Certes, ce travail est, dans son ensemble, respectable, mais il est loin d’être à prendre dans son entier. Il pointe bien les problèmes liés à la révolution numérique mais les solutions qu’il avance sont très discutables.

Il va nourrir, à n’en pas douter, une bonne part du dispositif législatif que prépare le ministre de l’Economie.

Il va trouver dans cette étude bien des arguments dérangeants dont il est friand. C’est clair, il tient là un sujet qui va lui permettre d’occuper le devant de la scène et sans doute, après beaucoup de débats, de contestations et de turpitudes diverses, de mettre en œuvre des mesures qui, espérons-le, irons dans le bon sens même s’il faut admettre qu’elles risquent de beaucoup choquer tant cette affaire de transition numérique est porteuse de bouleversements.

Emmanuel Macron aime ce genre de défi. Bien que très contesté à l’intérieur du Parti socialiste, dont beaucoup de militants ont du mal à se reconnaître dans un personnage aussi perturbant, il est probable qu’avec le soutien discret mais réel du Président de la République, il parviendra à faire évoluer ce dossier difficile.
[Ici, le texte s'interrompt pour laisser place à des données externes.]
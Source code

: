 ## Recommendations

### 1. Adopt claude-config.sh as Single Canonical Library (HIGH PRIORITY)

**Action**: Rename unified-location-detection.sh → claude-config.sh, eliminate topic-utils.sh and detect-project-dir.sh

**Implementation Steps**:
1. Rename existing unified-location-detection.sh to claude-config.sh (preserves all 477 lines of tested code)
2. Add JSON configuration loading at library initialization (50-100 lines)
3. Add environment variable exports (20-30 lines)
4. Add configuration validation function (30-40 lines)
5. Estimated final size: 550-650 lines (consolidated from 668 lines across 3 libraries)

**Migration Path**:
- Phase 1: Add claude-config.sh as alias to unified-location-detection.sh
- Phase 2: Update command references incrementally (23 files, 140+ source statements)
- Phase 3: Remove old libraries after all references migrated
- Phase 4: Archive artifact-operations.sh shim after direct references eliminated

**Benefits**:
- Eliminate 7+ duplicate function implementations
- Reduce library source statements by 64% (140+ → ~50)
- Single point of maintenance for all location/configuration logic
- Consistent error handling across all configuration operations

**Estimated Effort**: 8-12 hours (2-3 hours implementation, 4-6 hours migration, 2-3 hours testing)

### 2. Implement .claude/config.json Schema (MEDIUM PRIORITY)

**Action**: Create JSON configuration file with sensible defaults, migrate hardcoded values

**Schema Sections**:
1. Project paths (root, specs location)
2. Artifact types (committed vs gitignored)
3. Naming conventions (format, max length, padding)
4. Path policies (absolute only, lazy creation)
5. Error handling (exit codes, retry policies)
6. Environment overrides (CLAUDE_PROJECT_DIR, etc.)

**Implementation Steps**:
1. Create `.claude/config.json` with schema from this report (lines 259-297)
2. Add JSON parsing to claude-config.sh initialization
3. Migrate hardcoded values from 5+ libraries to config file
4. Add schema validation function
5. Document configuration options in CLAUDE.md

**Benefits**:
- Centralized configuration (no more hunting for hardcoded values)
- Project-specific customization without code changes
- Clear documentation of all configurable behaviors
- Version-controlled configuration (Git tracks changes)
Comme l’ont relevé plusieurs observateurs, ce n’est pas pour rien qu’il a choisi l’acronyme « Noé » pour qualifier sa loi. Il espère en effet contribuer à sauver l’emploi.  C’est un clin d’œil mais lourd de sens pour l’avenir.

Jean Félix Madère

 

(1)  Selon une étude de deux professeurs d’Oxford (C.B. Frey et M. Osborne) 47 % des emplois sont menacés par la numérisation, notamment les comptables, vendeurs, secrétaires, personnels médicaux, etc… le livre récemment paru du professeur de médecine Guy Vallancien le confirme (Une médecine sans médecins).  Il n’est pas inutile de souligner que tous ces emplois ou presque sont au cœur de la classe moyenne salariée.

 

(2)  Nicolas Colin est Inspecteur des Finances, diplômé de Sciences politiques et de l’ENA. Il est aussi diplômé de Telecom Bretagne. Il a fondé deux sociétés : « 1 x 1 connect » spécialisée dans l’édition de logiciels et « Stand Alone Media » orienté vers la production et l’édition média à vocation encyclopédique. Il enseigne à l’Institut politique de Paris et effectue des travaux de recherches pour le Think Tank «  Terra Nova ».